Mme la présidente. La parole est à M. Henri Nayrou, pour exposer sa question, n° 1605, relative à l'adaptation des réseaux d'eau à la défense contre l'incendie.
M. Henri Nayrou. Je souhaite appeler l'attention de M. le ministre de l'intérieur, de l'outre-mer et des collectivités territoriales sur les difficultés rencontrées par de nombreux maires de ma circonscription ariégeoise et, au-delà, par les élus de la montagne française, dont j'ai été le président durant deux années. Ces difficultés concernent l'adaptation des réseaux d'eau aux exigences de la défense contre l'incendie, la fameuse DECI, défense extérieure contre l'incendie.
Monsieur le ministre, il ne me semble utile ni de reprendre la litanie des nombreuses questions écrites ou orales émanant des parlementaires des deux assemblées, questions qui témoignent de la dure réalité du problème, ni de relever que les maires attendent toujours la nouvelle réglementation maintes fois annoncée, qui avait été promise par le Gouvernement après la loi de modernisation de la sécurité civile de 2004. Je vous rappelle que cette réforme devait supprimer trois circulaires de 1951, 1957 et 1967. Il est temps d'arrêter de tourner en rond !
Si je devais vous convaincre de l'urgence de la situation, je ne donnerais pour exemple que le cas d'un élu d'une commune de 800 habitants répartis dans 22 hameaux, au potentiel fiscal de 371 000 euros, qui, soucieux de protéger ses administrés et de se mettre en conformité avec la loi, attend depuis plusieurs mois la validation du schéma communal de défense extérieure. Il s'agit d'une commune de ma circonscription, et même de mon canton.
La pré-étude de ce schéma, établi aux normes actuelles sans toutefois respecter la distance des 400 mètres du point de défense, nécessiterait l'achat et l'installation de sept cuves de soixante mètres cubes chacune pour un montant global de 145 000 euros. Dans les villages, l'implantation de ces réservoirs doit pallier l'impossibilité d'implanter des bornes d'incendie, pour cause de débit insuffisant au regard de la circulaire du 10 décembre 1951 complétée par la circulaire du 9 août 1967.

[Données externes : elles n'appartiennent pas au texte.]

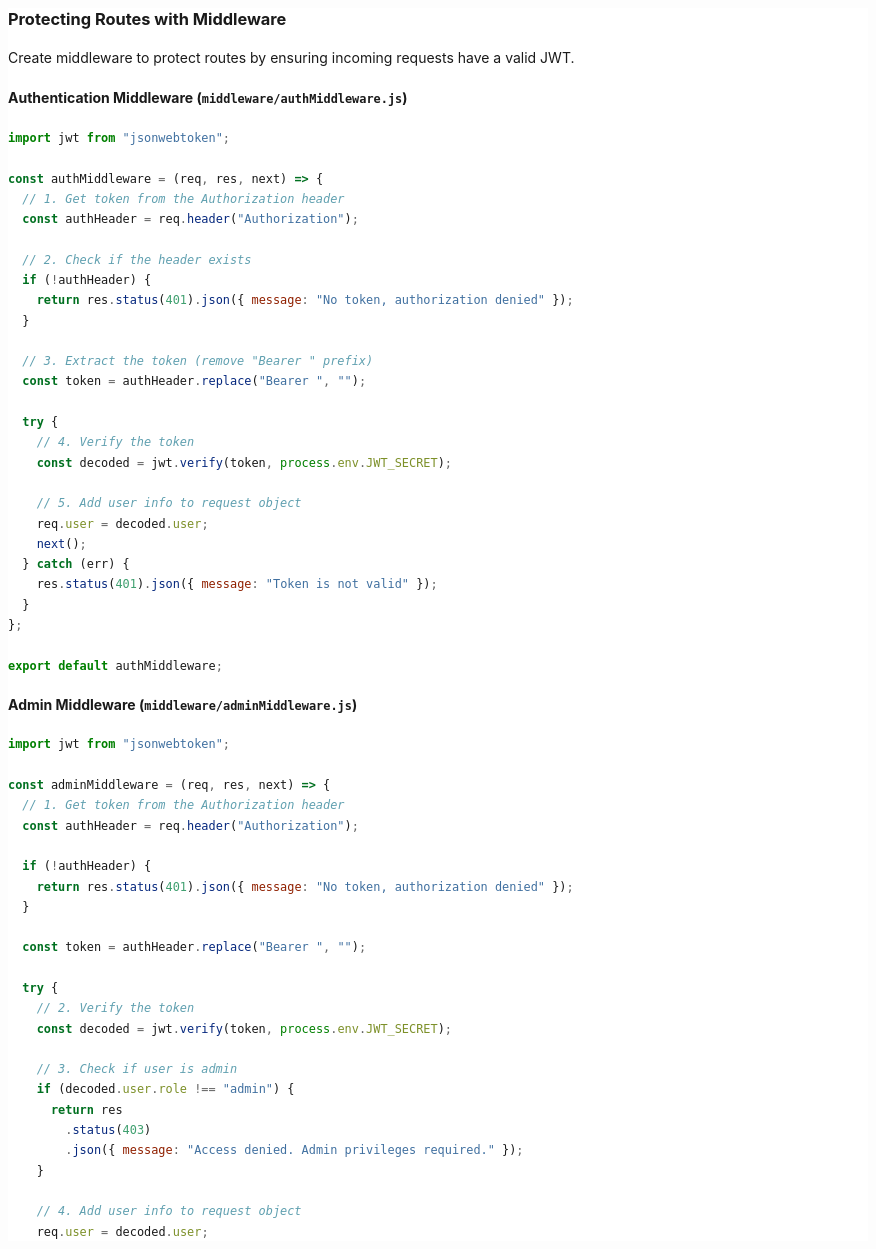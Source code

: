 ### Protecting Routes with Middleware

Create middleware to protect routes by ensuring incoming requests have a valid JWT.

#### Authentication Middleware (`middleware/authMiddleware.js`)

```javascript
import jwt from "jsonwebtoken";

const authMiddleware = (req, res, next) => {
  // 1. Get token from the Authorization header
  const authHeader = req.header("Authorization");

  // 2. Check if the header exists
  if (!authHeader) {
    return res.status(401).json({ message: "No token, authorization denied" });
  }

  // 3. Extract the token (remove "Bearer " prefix)
  const token = authHeader.replace("Bearer ", "");

  try {
    // 4. Verify the token
    const decoded = jwt.verify(token, process.env.JWT_SECRET);

    // 5. Add user info to request object
    req.user = decoded.user;
    next();
  } catch (err) {
    res.status(401).json({ message: "Token is not valid" });
  }
};

export default authMiddleware;
```

#### Admin Middleware (`middleware/adminMiddleware.js`)

```javascript
import jwt from "jsonwebtoken";

const adminMiddleware = (req, res, next) => {
  // 1. Get token from the Authorization header
  const authHeader = req.header("Authorization");

  if (!authHeader) {
    return res.status(401).json({ message: "No token, authorization denied" });
  }

  const token = authHeader.replace("Bearer ", "");

  try {
    // 2. Verify the token
    const decoded = jwt.verify(token, process.env.JWT_SECRET);

    // 3. Check if user is admin
    if (decoded.user.role !== "admin") {
      return res
        .status(403)
        .json({ message: "Access denied. Admin privileges required." });
    }

    // 4. Add user info to request object
    req.user = decoded.user;
```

En attendant, le maire engage sa responsabilité en cas de sinistre, alors que la compétence eau a été transférée à un syndicat intercommunal. En conséquence, il refuse des permis de construire, alors que l'une de ses priorités est d'accueillir de nouveaux habitants afin de revitaliser son espace rural.
À titre indicatif, sachez qu'il devra consacrer le quart de son budget d'investissement à cette seule opération, dans le contexte financier fragile qui est celui des communes rurales et sans garantie que les travaux prévus respectent les futures normes.
Par ailleurs, outre les communes, les départements et les services départementaux d'incendie n'ont plus les éléments nécessaires pour remplir leurs missions de conseil et de contrôle.
Devant l'urgence pressante de la situation et après m'avoir indiqué le nouveau calendrier de parution des divers textes officiels, pouvez-vous, monsieur le ministre, me dire, premièrement, si les reports successifs de parution de la nouvelle réglementation ont permis aux services de prendre en compte l'ensemble de cette problématique pour les communes rurales à habitat dispersé, deuxièmement, si les réponses que l'on pourra m'apporter sont concrètement de nature à rassurer tous ces élus ruraux dont la responsabilité serait indûment engagée en cas de drame et, troisièmement, si ces communes peuvent espérer une aide financière de l'État à l'heure de faire face a ces nouvelles obligations ?
Mme la présidente. La parole est à M. Philippe Richert, ministre chargé des collectivités territoriales.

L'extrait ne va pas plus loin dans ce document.